The last few years I have been setting up savings accounts after savings accounts and now I really want to invest a small amount of money regularly probably 10k lumpsum and the 250 to 500 a month. I would generally be conservative but for this scheme would prefer something medium pssibly to high risk. I am comfortable having someone gamble with this amount on my behalf.

I had a look at some of the plans on the Irish Life website but would anyone have recommendations, bearing in mind I want minimal involvement month to month with probably an annual review.

As an aside when looking into funds I checked out Setanta Asset Management as I hadn't heard of them before They have a meet the team page on their website with about 20 employees listed with their photos. There isn't even one woman listed in their entire team,senior management ,portfolio management etc. I know the industry tends to be male dominated but because of that I won't consider that company.
It just speaks to me of a very closed minded operation that I would not be comfortable dealing with.


----------



## Brendan Burgess (19 Aug 2013)

Hi b


> I really want to invest a small amount of money regularly probably 10k lumpsum and the 250 to 500 a month.



You are better off simply doing a one off purchase of €20,000 or whatever figure you are happy with. You will be crippled by charges if you make regular payments. 


You could consider one of the property funds discussed here

http://www.askaboutmoney.com/showpost.php?p=1345035&postcount=15

There used to be a firm of investment advisors staffed by women advising only women. Not sure if they are still around.


----------



## ashambles (19 Aug 2013)

Regardless of costs, I don't think making a one off investment in a fund makes sense. If someone really knows something that makes "now" a good time to invest in a fund, then instead of buying a fund they should be using their knowledge to invest directly in whatever they know is about to swing the fund.

Rabobank seems to be one of the cheapest for regular smaller investments at 0.75%. The key advantage is the 0.75% is 0.75%, no minimum charges of 15 euro or whatever, so your 500e monthly investment costs you 3.75e in charges, you could even do 125e a week and it wouldn't cost any extra. 

Serious disadvantages of regular investing via Rabo are that the tax becomes tricky, and the 0.75% exit charge is expensive on large sums. 

There was a thread on regular investing via Rabo where after some discussion it seemed no one at that time could come up with a compelling alternative from an Irish regular investor point of view despite some initially interesting comments about ETFs and online brokers. 

http://www.askaboutmoney.com/showthread.php?t=176951


----------



## Username2012 (19 Aug 2013)

This broker on the invest and save dot ie site might offer you what you are looking for perhaps? You could also look to buy shares quarterly/bi-annually as you can get an execution broker that charges €20-ish per trade - making a €1000+ trade not too expensive on a % basis.


----------



## mercman (19 Aug 2013)

OP, some very serious consideration and investigation requires to be made before an Investment in Funds is made.

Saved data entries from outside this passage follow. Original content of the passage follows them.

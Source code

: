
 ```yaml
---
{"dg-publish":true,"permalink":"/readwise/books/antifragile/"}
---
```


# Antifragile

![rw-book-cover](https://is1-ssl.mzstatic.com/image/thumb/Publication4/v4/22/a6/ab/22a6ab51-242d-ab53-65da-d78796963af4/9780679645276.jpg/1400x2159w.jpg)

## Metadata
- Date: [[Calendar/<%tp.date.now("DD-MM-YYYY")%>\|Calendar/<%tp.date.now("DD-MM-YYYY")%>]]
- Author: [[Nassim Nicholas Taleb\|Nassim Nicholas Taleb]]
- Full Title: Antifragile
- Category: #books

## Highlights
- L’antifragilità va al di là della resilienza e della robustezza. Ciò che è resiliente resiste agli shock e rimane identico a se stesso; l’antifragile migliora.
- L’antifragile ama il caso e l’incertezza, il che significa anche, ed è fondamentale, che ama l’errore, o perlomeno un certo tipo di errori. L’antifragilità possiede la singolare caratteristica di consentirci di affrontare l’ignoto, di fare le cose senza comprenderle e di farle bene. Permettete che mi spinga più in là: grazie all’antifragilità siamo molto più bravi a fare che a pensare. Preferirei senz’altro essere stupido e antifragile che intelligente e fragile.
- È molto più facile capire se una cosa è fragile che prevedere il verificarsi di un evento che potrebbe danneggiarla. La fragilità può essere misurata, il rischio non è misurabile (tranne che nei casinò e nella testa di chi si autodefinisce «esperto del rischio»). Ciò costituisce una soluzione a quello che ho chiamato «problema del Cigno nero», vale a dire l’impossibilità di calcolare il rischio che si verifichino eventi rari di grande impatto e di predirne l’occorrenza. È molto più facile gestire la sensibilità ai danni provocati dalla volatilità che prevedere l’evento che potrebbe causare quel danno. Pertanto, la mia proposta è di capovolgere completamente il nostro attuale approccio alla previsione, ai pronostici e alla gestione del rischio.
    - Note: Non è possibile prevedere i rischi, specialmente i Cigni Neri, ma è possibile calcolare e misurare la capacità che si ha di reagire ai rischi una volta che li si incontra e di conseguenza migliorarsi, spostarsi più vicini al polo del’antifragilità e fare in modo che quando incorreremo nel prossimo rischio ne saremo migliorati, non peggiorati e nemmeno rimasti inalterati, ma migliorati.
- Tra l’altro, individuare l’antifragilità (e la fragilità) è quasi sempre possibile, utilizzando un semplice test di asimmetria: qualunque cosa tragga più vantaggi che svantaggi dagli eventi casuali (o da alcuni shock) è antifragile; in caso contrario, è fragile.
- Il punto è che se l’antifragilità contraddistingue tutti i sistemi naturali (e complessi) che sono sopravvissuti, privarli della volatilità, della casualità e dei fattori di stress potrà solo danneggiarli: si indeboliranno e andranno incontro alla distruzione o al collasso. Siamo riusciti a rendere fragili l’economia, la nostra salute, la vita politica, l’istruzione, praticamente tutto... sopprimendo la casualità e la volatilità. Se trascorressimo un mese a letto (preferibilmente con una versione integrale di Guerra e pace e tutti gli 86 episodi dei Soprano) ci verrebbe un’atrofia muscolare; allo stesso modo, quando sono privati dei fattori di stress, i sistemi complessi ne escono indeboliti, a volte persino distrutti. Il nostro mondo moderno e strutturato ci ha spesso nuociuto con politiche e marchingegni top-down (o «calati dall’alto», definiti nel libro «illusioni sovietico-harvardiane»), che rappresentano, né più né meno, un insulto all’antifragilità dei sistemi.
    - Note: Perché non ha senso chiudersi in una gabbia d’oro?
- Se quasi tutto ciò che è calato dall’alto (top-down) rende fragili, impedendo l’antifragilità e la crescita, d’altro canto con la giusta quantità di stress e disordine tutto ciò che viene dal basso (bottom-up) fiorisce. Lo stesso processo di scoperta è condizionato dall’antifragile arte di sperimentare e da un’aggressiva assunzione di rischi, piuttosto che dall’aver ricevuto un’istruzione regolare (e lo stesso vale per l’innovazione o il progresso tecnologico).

You will require to get independent advice from outside the Industry before a decision is made. I have an article from Money Observer which I am unable to place on AAM until Copyright terms are met. If I am able to find a link for the actual effect on charges on funds on the web I'll post it here tomorrow. The total charges in funds, otherwise known as the TER includes the cost of selling the invested fund to the Investor. The problem isn't what they will tell you. it is what they won't tell you is where the problems start.

Otherwise take your time and 'DO YOUR OWN RESEARCH'.


----------



## bleary (20 Aug 2013)

Thanks for the comments, yes i had read through the thread before some time ago. The thing is it just made me procrastinate again , to the point i did nothing.
Maybe I should just put it in an avc instead , though not sure how long i plan to earn in Ireland for in the future.
 Brendan interesting point re the investment firm. Im not anti dealing with male advisors but the way it is unrelentingly non gender balanced just made me think of a credit cards behind the bar, heres to the bonus , anglo type culture. .


----------



## mercman (20 Aug 2013)

Bleary, sorry I didn't have time to undertake the task today. I'll bullet point them tomorrow and then you will be able to make a more realistic and informed decision.


----------



## mercman (9 Sep 2013)

Ok, the article in question is on the web. This is an interesting article and is applicable to all who hold money invested in funds.

The link is: http://www.moneyobserver.com/sites/moneyobserver.com/files/fundfee_3.pdf

Take note of its content and take note of the points raised by professionals. Happy reading.


----------



## Jim2007 (9 Sep 2013)

mercman said:


> This is an interesting article and is applicable to all who hold money invested in funds.



It should be noted that this article relates to actively managed funds, which is not what the OP was as asking about!  The poor performance of actively managed funds has been widely documented since around 2001 - 2002, but the bottom only really fell out of that market from around 2005 onwards as investors rightly switched to index tracking ETFs.  The only point worth taking away from this article is that actively managed funds are rarely the best choice for most investors.


----------



## mercman (9 Sep 2013)

Whilst I'd prefer not to engage in a public spat about this article, or many others, I believe that if it is read in its entire and correctly, the content, by contributions by a number of authors, relates to the normal Managed Funds. In the case that you, Jim as a professional adviser, require more articles composed and written by professionals, I'll happily provide them for you.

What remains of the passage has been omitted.